Durant l’introduction orchestrale, le rideau se lève sur de hauts murs gris et un grand escalier en fond de scène, sur les marches duquel Rigoletto prend place.
En toile de fond, le deuxième des quatre tableaux de Botticelli sur L’histoire de Nastagio degli Onesti, montre une femme dépecée par un soldat, image évocatrice s’il en est de la vision du metteur en scène.


Rigoletto en demi-teinte

La scène s’anime et on apporte au Duc une jeune femme sur un plateau à roulettes. Durant son premier air, le célèbre « Questa o quella », l’aristocrate tire un couteau et suggère qu’il ouvre le dos de la jeune créature, rappelant ainsi le tableau de Botticelli. On frissonne, imaginant la suite de la scénographie.
Et… plus rien. La mise en scène tombe soudain dans la… banalité, pour n’en plus sortir. Gilda est une adolescente en jean et baskets, jouant de la guitare, le Duc un jouisseur, Rigoletto le bouffon malmené et Maddalena une prostituée sur les docks, dans un port.
On attendait de la barbarie, de la cruauté, voire du sang et des larmes, et qu’avons-nous eu ? Une direction d’acteurs inexistante, qui laisse les chanteurs livrés à eux-mêmes, perdus, sans force ni énergie entre eux. Rien qui donne une suite ni une justification aux premières images, pourtant d’une grande force. Tout au plus peut-on citer ces formes dépecées et pendues des cintres au début du second acte, qui semblent suggérer les activités sanglantes du Duc, mais c’est bien peu en regard de ce que le metteur en scène semblait proposer dans le programme. Une grande déception.
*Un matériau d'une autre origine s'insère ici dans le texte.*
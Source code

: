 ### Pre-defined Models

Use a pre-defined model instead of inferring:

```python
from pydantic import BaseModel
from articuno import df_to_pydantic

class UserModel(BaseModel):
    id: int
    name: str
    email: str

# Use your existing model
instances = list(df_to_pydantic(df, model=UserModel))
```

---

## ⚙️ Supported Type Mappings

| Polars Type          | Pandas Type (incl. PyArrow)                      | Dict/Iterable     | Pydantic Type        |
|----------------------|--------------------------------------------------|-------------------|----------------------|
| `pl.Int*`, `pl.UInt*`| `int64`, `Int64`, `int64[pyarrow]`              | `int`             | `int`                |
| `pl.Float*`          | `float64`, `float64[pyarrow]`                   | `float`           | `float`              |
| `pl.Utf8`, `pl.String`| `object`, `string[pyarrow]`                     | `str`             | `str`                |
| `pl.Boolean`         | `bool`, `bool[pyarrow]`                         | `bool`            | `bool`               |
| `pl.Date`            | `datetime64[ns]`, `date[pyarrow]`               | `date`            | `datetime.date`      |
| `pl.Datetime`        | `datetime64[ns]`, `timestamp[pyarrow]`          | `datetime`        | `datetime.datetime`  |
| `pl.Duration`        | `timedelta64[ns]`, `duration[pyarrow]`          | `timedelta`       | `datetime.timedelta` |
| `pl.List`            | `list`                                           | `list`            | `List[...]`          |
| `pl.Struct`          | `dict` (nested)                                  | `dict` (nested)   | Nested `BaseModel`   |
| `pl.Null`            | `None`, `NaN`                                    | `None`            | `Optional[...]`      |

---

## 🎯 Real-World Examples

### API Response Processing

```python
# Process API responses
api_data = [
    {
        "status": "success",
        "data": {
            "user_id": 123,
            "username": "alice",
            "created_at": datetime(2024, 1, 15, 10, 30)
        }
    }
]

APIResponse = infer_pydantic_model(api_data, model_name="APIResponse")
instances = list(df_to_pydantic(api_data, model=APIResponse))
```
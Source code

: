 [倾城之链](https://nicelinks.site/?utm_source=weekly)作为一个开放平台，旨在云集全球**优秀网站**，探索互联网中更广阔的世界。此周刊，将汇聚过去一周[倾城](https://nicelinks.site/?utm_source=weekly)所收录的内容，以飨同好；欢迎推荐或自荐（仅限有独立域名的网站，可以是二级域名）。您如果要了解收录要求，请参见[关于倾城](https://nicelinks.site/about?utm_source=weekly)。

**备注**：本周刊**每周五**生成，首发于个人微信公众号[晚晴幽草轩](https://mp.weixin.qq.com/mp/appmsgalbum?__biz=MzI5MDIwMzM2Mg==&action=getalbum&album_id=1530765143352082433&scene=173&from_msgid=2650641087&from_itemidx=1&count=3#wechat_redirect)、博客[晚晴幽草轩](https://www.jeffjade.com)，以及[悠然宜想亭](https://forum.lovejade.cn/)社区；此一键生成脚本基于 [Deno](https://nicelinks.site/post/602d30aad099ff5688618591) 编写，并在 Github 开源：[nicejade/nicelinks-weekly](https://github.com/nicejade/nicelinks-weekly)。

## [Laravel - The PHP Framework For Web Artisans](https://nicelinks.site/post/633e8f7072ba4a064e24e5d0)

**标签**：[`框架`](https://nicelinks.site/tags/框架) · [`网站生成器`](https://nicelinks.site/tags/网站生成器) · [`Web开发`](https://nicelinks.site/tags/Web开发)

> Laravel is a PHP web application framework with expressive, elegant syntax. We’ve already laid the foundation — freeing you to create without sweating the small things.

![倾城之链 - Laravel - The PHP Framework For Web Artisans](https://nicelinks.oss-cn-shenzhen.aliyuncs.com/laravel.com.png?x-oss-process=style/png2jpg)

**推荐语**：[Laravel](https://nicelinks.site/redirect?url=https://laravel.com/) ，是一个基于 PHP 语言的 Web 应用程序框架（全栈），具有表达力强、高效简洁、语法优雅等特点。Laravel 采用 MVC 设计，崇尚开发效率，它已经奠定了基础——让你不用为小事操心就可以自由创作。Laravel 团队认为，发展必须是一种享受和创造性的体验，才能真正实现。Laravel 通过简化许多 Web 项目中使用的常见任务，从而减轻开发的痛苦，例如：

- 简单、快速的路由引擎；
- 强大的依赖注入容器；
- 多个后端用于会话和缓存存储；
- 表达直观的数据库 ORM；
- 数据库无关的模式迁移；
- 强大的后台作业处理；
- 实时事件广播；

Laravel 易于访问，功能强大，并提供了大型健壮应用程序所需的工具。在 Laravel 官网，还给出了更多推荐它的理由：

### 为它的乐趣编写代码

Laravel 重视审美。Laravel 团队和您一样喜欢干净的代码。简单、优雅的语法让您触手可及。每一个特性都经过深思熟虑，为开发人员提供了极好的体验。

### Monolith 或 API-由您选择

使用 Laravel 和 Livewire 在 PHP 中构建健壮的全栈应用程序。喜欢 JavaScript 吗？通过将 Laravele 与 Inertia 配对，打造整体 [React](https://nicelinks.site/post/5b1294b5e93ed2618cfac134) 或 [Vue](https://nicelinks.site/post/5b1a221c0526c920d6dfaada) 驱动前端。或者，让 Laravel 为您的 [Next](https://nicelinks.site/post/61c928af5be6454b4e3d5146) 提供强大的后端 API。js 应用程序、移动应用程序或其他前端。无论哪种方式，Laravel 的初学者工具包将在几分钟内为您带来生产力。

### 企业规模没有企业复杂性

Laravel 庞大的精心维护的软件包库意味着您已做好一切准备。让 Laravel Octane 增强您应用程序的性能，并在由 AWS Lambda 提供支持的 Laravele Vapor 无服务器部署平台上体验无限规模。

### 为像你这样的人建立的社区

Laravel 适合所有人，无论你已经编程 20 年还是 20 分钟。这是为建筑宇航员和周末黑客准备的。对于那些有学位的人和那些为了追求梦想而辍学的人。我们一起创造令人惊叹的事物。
Musicalement, le résultat est heureusement plus positif. L’Orchestre National de Montpellier Languedoc-Roussillon se révèle dans une grande forme, rutilant, faisant admirer une pâte sonore somptueuse. Presque trop brillant et trop sonore, il manque parfois d’engloutir les chanteurs dans son flot instrumental.
Duc au timbre somptueux et à l’aisance vocale totale, le ténor sibérien Andrej Dunaev est une révélation. Dès les premières notes, on est subjugué par la brillance de sa voix et sa perfection tant technique que musicale. L’émission est haute et claire, l’aigu solaire, et le legato superbement déroulé. Non seulement il se promène dans la partition avec une facilité déconcertante, mais il le fait avec un respect rare des nuances et des couleurs. A suivre, assurément.
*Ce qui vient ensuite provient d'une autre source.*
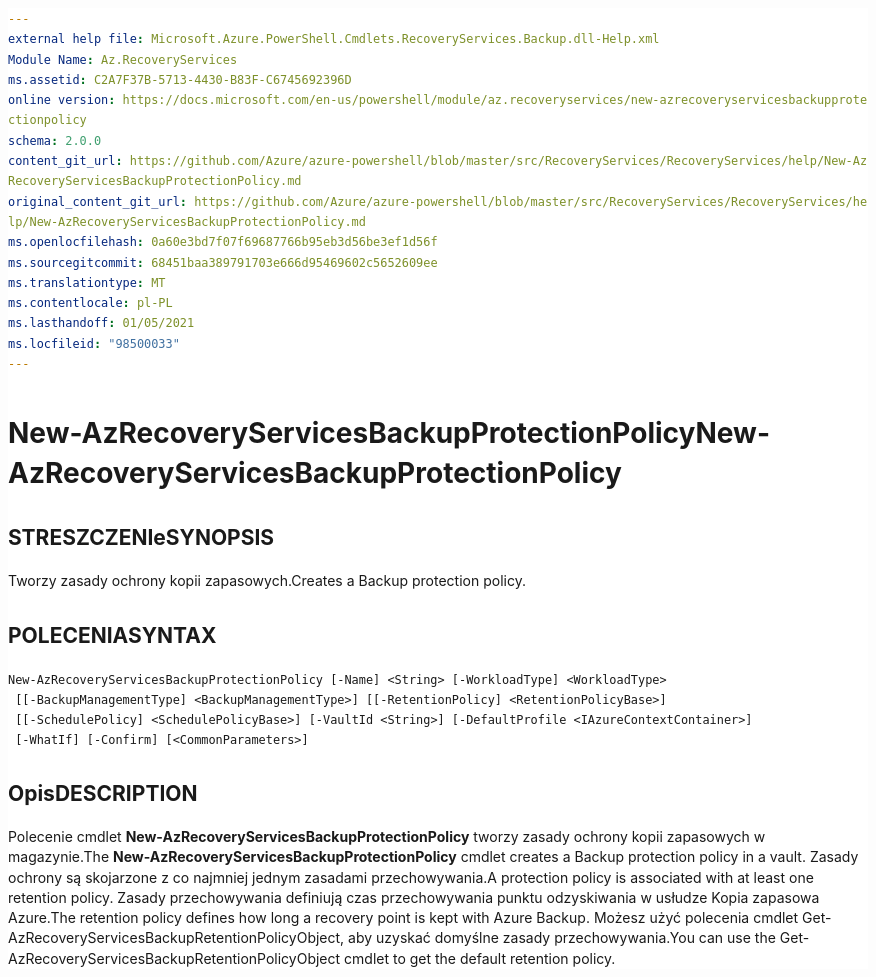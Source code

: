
 ```yaml
---
external help file: Microsoft.Azure.PowerShell.Cmdlets.RecoveryServices.Backup.dll-Help.xml
Module Name: Az.RecoveryServices
ms.assetid: C2A7F37B-5713-4430-B83F-C6745692396D
online version: https://docs.microsoft.com/en-us/powershell/module/az.recoveryservices/new-azrecoveryservicesbackupprotectionpolicy
schema: 2.0.0
content_git_url: https://github.com/Azure/azure-powershell/blob/master/src/RecoveryServices/RecoveryServices/help/New-AzRecoveryServicesBackupProtectionPolicy.md
original_content_git_url: https://github.com/Azure/azure-powershell/blob/master/src/RecoveryServices/RecoveryServices/help/New-AzRecoveryServicesBackupProtectionPolicy.md
ms.openlocfilehash: 0a60e3bd7f07f69687766b95eb3d56be3ef1d56f
ms.sourcegitcommit: 68451baa389791703e666d95469602c5652609ee
ms.translationtype: MT
ms.contentlocale: pl-PL
ms.lasthandoff: 01/05/2021
ms.locfileid: "98500033"
---
```

# <span data-ttu-id="fa257-101">New-AzRecoveryServicesBackupProtectionPolicy</span><span class="sxs-lookup"><span data-stu-id="fa257-101">New-AzRecoveryServicesBackupProtectionPolicy</span></span>

## <span data-ttu-id="fa257-102">STRESZCZENIe</span><span class="sxs-lookup"><span data-stu-id="fa257-102">SYNOPSIS</span></span>
<span data-ttu-id="fa257-103">Tworzy zasady ochrony kopii zapasowych.</span><span class="sxs-lookup"><span data-stu-id="fa257-103">Creates a Backup protection policy.</span></span>

## <span data-ttu-id="fa257-104">POLECENIA</span><span class="sxs-lookup"><span data-stu-id="fa257-104">SYNTAX</span></span>

```
New-AzRecoveryServicesBackupProtectionPolicy [-Name] <String> [-WorkloadType] <WorkloadType>
 [[-BackupManagementType] <BackupManagementType>] [[-RetentionPolicy] <RetentionPolicyBase>]
 [[-SchedulePolicy] <SchedulePolicyBase>] [-VaultId <String>] [-DefaultProfile <IAzureContextContainer>]
 [-WhatIf] [-Confirm] [<CommonParameters>]
```

## <span data-ttu-id="fa257-105">Opis</span><span class="sxs-lookup"><span data-stu-id="fa257-105">DESCRIPTION</span></span>
<span data-ttu-id="fa257-106">Polecenie cmdlet **New-AzRecoveryServicesBackupProtectionPolicy** tworzy zasady ochrony kopii zapasowych w magazynie.</span><span class="sxs-lookup"><span data-stu-id="fa257-106">The **New-AzRecoveryServicesBackupProtectionPolicy** cmdlet creates a Backup protection policy in a vault.</span></span>
<span data-ttu-id="fa257-107">Zasady ochrony są skojarzone z co najmniej jednym zasadami przechowywania.</span><span class="sxs-lookup"><span data-stu-id="fa257-107">A protection policy is associated with at least one retention policy.</span></span>
<span data-ttu-id="fa257-108">Zasady przechowywania definiują czas przechowywania punktu odzyskiwania w usłudze Kopia zapasowa Azure.</span><span class="sxs-lookup"><span data-stu-id="fa257-108">The retention policy defines how long a recovery point is kept with Azure Backup.</span></span>
<span data-ttu-id="fa257-109">Możesz użyć polecenia cmdlet Get-AzRecoveryServicesBackupRetentionPolicyObject, aby uzyskać domyślne zasady przechowywania.</span><span class="sxs-lookup"><span data-stu-id="fa257-109">You can use the Get-AzRecoveryServicesBackupRetentionPolicyObject cmdlet to get the default retention policy.</span></span>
Peu connue en France, la soprano suisse Maya Boog, en troupe à l’Opéra de Bâle où elle est très aimée, offre un portrait superbe de Gilda. Malgré le peu d’éclat que lui confère la mise en scène, elle réussit à émouvoir pleinement avec un « Caro nome » de grande école. La voix, parfaitement placée, pure et flottante, franchit sans effort l’orchestre et se répand dans la salle. Les couleurs sont superbes, la ligne vocale parfaitement ciselée et l’aigu se déploie, libre et riche. Elle se montre une nouvelle fois remarquable dans une mort d’anthologie, littéralement murmurée et pourtant parfaitement audible, d’une intensité poignante.
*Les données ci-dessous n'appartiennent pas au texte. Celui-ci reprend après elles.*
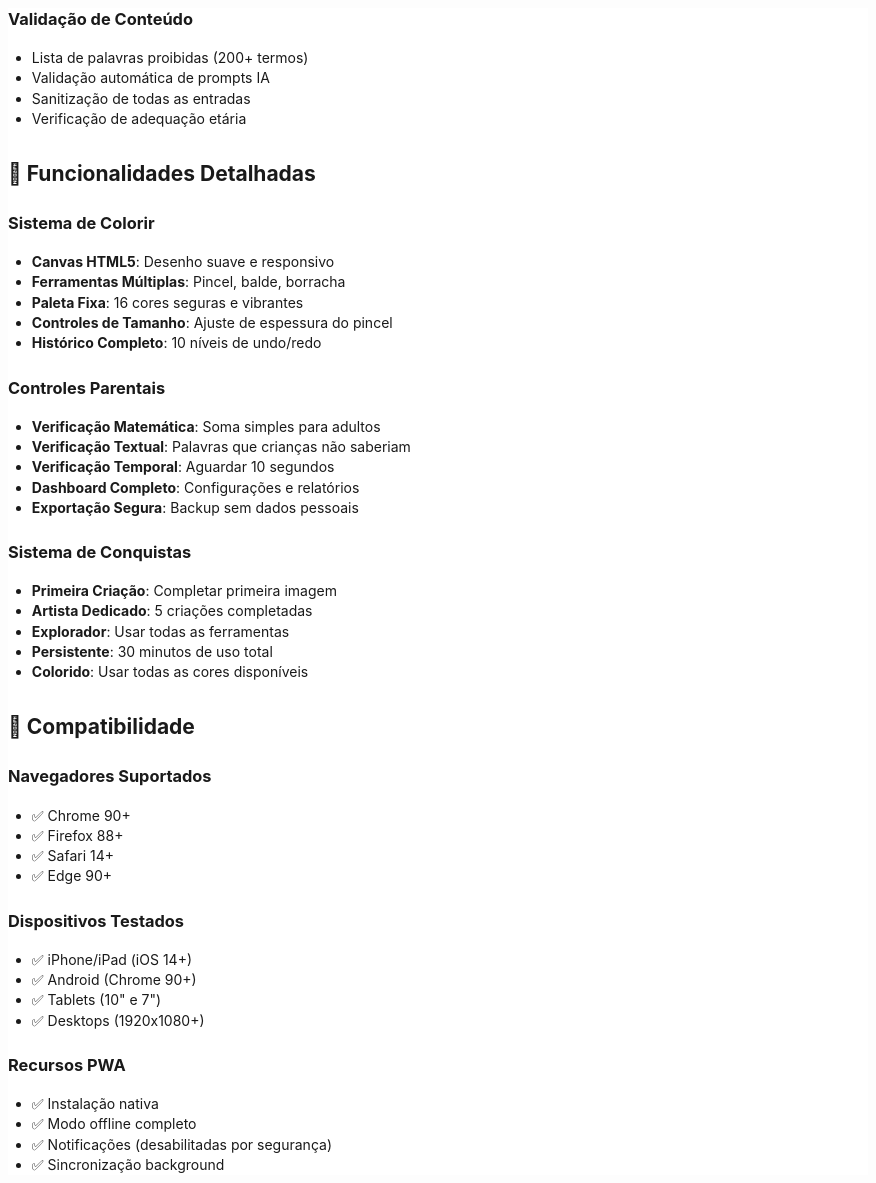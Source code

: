 ### Validação de Conteúdo
- Lista de palavras proibidas (200+ termos)
- Validação automática de prompts IA
- Sanitização de todas as entradas
- Verificação de adequação etária

## 🎯 Funcionalidades Detalhadas

### Sistema de Colorir
- **Canvas HTML5**: Desenho suave e responsivo
- **Ferramentas Múltiplas**: Pincel, balde, borracha
- **Paleta Fixa**: 16 cores seguras e vibrantes
- **Controles de Tamanho**: Ajuste de espessura do pincel
- **Histórico Completo**: 10 níveis de undo/redo

### Controles Parentais
- **Verificação Matemática**: Soma simples para adultos
- **Verificação Textual**: Palavras que crianças não saberiam
- **Verificação Temporal**: Aguardar 10 segundos
- **Dashboard Completo**: Configurações e relatórios
- **Exportação Segura**: Backup sem dados pessoais

### Sistema de Conquistas
- **Primeira Criação**: Completar primeira imagem
- **Artista Dedicado**: 5 criações completadas
- **Explorador**: Usar todas as ferramentas
- **Persistente**: 30 minutos de uso total
- **Colorido**: Usar todas as cores disponíveis

## 📱 Compatibilidade

### Navegadores Suportados
- ✅ Chrome 90+
- ✅ Firefox 88+
- ✅ Safari 14+
- ✅ Edge 90+

### Dispositivos Testados
- ✅ iPhone/iPad (iOS 14+)
- ✅ Android (Chrome 90+)
- ✅ Tablets (10" e 7")
- ✅ Desktops (1920x1080+)

### Recursos PWA
- ✅ Instalação nativa
- ✅ Modo offline completo
- ✅ Notificações (desabilitadas por segurança)
- ✅ Sincronização background
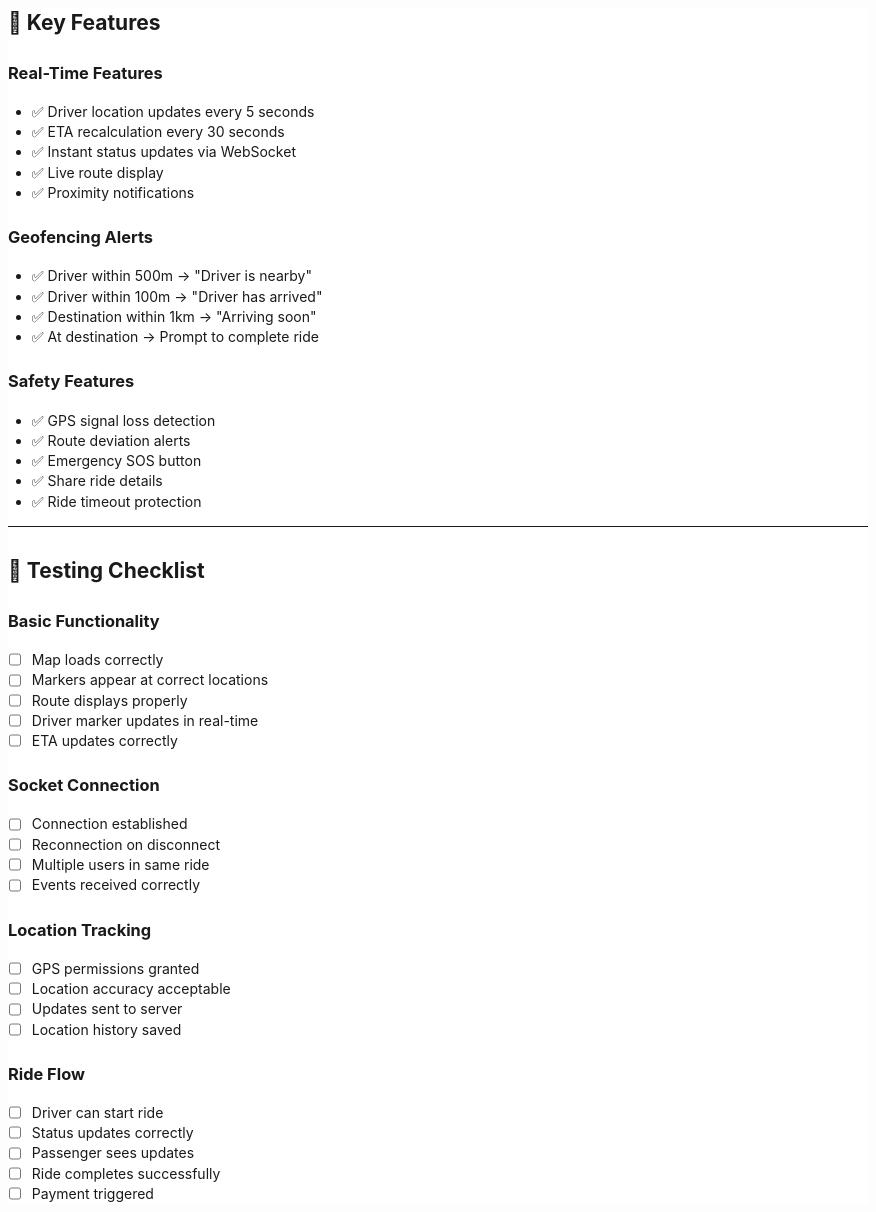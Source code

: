 
## 🎯 Key Features

### Real-Time Features
- ✅ Driver location updates every 5 seconds
- ✅ ETA recalculation every 30 seconds
- ✅ Instant status updates via WebSocket
- ✅ Live route display
- ✅ Proximity notifications

### Geofencing Alerts
- ✅ Driver within 500m → "Driver is nearby"
- ✅ Driver within 100m → "Driver has arrived"
- ✅ Destination within 1km → "Arriving soon"
- ✅ At destination → Prompt to complete ride

### Safety Features
- ✅ GPS signal loss detection
- ✅ Route deviation alerts
- ✅ Emergency SOS button
- ✅ Share ride details
- ✅ Ride timeout protection

---

## 🧪 Testing Checklist

### Basic Functionality
- [ ] Map loads correctly
- [ ] Markers appear at correct locations
- [ ] Route displays properly
- [ ] Driver marker updates in real-time
- [ ] ETA updates correctly

### Socket Connection
- [ ] Connection established
- [ ] Reconnection on disconnect
- [ ] Multiple users in same ride
- [ ] Events received correctly

### Location Tracking
- [ ] GPS permissions granted
- [ ] Location accuracy acceptable
- [ ] Updates sent to server
- [ ] Location history saved

### Ride Flow
- [ ] Driver can start ride
- [ ] Status updates correctly
- [ ] Passenger sees updates
- [ ] Ride completes successfully
- [ ] Payment triggered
Le Rigoletto d’Alberto Gazale convainc moins, en raison d’un jeu scénique plutôt sommaire et d’un manque de largeur et d’impact vocal qui le rend sous-dimensionné pour le rôle, surtout dans une salle aussi vaste que celle du Corum.
Il semble constamment se battre contre l’orchestre et se révèle souvent peu audible. Et s’il possède les aigus demandés par la tradition, il les atteint avec peu d’éclat.
En tueur à gages, Nicolas Courjal fait admirer son aisance dans le registre grave, caverneux et sonore. Pourtant, si son incarnation est parfaitement crédible, on ne peut s’empêcher de constater une fois encore combien sa belle voix manque d’italianité, et à quel point sa couleur, son phrasé et ses nuances appartiennent à l’école française – ce qui rendait son Méphisto si élégant –, et correspondent peu au personnage de Sparafucile. On a hâte de le revoir dans un rôle français.
Sa Maddalena, Helena Zubanovich joue et chante son rôle avec efficacité.
Saluons d’excellents seconds rôles et un chœur magnifique, qui complètent cette distribution.
Gregor Bühl conduit ses troupes avec conviction, soignant particulièrement les couleurs, notamment à l’orchestre, avec en apothéose une tempête magnifique jusque dans l’effroi qu’elle provoque.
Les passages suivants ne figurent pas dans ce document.